With respect to the word "aholdengouveia", report how many lines of the following listing include it. Give nothing but the number.

══════

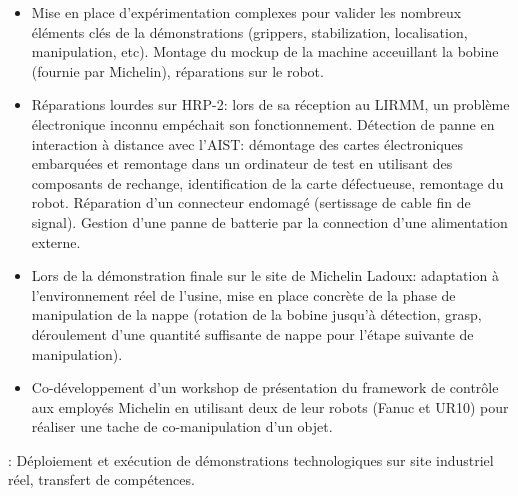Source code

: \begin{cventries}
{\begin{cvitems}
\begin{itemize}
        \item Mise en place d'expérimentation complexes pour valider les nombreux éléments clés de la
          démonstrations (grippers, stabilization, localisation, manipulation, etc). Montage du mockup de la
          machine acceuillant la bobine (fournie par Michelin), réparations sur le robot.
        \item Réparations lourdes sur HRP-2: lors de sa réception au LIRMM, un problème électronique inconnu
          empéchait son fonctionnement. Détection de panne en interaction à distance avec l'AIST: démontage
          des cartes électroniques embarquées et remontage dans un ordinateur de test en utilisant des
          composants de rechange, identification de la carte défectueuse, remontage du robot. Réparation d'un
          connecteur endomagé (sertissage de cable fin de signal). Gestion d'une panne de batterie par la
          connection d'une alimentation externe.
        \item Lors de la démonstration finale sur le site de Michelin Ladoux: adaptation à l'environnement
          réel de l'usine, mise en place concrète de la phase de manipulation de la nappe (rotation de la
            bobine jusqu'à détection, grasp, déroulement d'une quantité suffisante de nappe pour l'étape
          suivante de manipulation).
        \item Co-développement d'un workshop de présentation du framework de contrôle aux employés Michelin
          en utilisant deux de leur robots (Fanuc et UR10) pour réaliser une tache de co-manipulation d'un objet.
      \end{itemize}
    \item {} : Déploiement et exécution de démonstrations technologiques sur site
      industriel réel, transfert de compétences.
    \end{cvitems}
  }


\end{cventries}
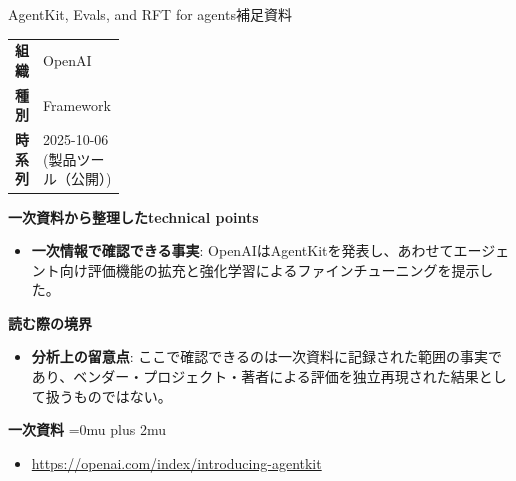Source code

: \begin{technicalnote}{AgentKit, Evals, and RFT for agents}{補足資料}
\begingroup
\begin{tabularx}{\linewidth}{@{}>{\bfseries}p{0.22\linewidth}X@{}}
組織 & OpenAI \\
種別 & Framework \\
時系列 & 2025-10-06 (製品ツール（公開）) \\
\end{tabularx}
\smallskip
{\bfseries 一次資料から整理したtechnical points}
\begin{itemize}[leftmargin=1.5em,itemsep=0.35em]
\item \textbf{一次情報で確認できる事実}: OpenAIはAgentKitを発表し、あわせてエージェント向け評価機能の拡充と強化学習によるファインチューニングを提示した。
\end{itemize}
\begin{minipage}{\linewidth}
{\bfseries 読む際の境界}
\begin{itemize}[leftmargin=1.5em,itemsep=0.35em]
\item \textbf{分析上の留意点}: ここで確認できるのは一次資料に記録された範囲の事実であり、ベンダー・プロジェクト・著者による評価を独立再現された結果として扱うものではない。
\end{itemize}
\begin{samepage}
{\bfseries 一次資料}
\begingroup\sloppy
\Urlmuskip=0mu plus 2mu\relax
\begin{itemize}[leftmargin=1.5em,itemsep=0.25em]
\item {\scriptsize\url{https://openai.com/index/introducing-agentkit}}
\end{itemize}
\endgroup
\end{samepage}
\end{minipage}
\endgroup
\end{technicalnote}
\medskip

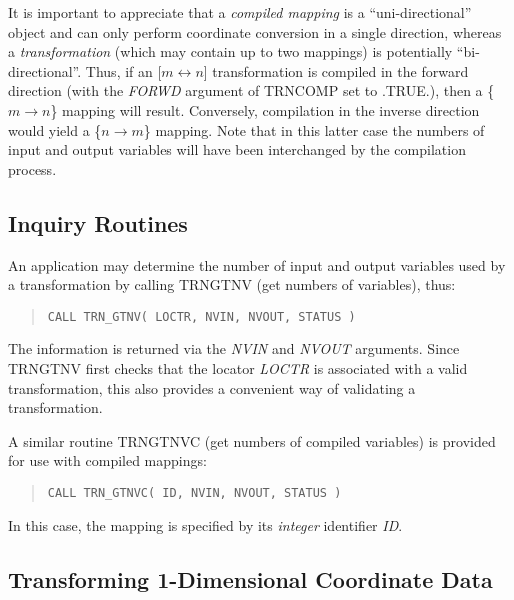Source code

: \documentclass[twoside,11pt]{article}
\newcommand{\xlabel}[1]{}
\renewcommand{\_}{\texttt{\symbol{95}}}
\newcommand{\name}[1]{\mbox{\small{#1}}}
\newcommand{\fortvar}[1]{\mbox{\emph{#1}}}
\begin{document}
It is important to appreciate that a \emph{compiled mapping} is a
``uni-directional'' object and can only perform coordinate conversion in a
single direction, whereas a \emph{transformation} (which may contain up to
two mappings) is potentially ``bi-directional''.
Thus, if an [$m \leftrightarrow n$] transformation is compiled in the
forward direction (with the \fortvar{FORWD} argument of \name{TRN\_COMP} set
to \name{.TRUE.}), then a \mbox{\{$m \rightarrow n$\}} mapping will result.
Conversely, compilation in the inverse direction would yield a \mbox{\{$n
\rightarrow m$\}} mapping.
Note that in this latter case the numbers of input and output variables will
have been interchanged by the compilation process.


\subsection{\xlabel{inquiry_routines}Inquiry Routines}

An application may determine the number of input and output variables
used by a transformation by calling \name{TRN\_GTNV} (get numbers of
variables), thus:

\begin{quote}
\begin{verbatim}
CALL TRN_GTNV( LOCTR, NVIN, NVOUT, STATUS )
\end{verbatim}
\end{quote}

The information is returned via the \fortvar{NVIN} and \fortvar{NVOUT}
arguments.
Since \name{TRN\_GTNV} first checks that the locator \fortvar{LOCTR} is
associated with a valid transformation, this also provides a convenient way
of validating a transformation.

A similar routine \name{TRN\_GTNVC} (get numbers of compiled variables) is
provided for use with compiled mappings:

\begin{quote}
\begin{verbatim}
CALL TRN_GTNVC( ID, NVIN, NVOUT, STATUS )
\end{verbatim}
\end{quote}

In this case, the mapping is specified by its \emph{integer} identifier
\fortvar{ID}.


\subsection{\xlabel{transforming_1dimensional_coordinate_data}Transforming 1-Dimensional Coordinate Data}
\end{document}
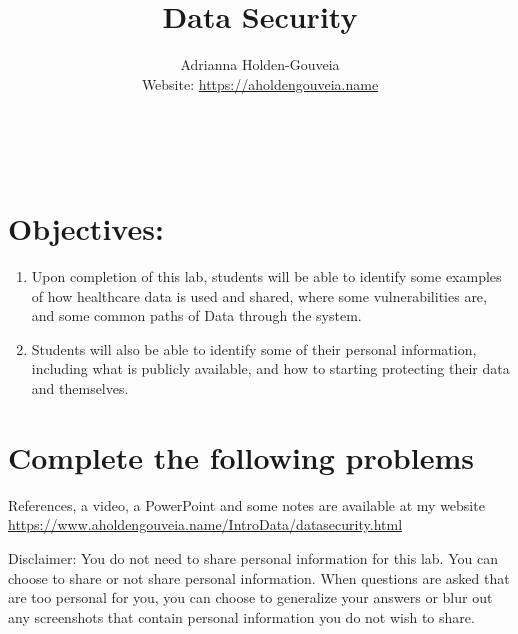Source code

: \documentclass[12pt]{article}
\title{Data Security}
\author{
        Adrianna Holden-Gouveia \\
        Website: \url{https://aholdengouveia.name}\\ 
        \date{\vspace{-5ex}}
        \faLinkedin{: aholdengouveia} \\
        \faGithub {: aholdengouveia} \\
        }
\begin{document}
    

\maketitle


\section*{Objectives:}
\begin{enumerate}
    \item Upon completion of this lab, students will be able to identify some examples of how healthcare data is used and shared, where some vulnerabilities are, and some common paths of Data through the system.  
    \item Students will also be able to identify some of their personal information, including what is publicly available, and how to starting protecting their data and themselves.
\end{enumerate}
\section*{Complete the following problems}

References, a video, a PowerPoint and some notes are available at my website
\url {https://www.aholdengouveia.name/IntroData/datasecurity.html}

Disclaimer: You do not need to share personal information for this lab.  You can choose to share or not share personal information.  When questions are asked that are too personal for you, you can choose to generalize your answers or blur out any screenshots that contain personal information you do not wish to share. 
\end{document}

══════

### Exercise output
4